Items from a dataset

***

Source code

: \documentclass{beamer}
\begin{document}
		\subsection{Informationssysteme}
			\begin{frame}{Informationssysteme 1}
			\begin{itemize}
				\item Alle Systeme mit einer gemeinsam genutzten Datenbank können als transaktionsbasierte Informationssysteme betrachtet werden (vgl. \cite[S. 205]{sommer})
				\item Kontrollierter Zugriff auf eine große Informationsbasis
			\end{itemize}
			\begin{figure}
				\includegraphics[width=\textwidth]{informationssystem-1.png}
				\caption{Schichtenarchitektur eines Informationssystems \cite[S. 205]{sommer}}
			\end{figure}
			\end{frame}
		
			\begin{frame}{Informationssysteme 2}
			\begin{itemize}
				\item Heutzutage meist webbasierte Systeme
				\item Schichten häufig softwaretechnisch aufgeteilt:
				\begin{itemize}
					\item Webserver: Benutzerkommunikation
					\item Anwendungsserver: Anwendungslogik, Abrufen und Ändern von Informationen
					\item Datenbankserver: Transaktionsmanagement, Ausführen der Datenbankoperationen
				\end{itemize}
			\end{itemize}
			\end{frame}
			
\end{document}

***

[Brief] Once you have read the entries, write them out again without altering a single character.

[Finished exercise]
Source code

: \documentclass{beamer}
\begin{document}
		\subsection{Informationssysteme}
			\begin{frame}{Informationssysteme 1}
			\begin{itemize}
				\item Alle Systeme mit einer gemeinsam genutzten Datenbank können als transaktionsbasierte Informationssysteme betrachtet werden (vgl. \cite[S. 205]{sommer})
				\item Kontrollierter Zugriff auf eine große Informationsbasis
			\end{itemize}
			\begin{figure}
				\includegraphics[width=\textwidth]{informationssystem-1.png}
				\caption{Schichtenarchitektur eines Informationssystems \cite[S. 205]{sommer}}
			\end{figure}
			\end{frame}
		
			\begin{frame}{Informationssysteme 2}
			\begin{itemize}
				\item Heutzutage meist webbasierte Systeme
				\item Schichten häufig softwaretechnisch aufgeteilt:
				\begin{itemize}
					\item Webserver: Benutzerkommunikation
					\item Anwendungsserver: Anwendungslogik, Abrufen und Ändern von Informationen
					\item Datenbankserver: Transaktionsmanagement, Ausführen der Datenbankoperationen
				\end{itemize}
			\end{itemize}
			\end{frame}
			
\end{document}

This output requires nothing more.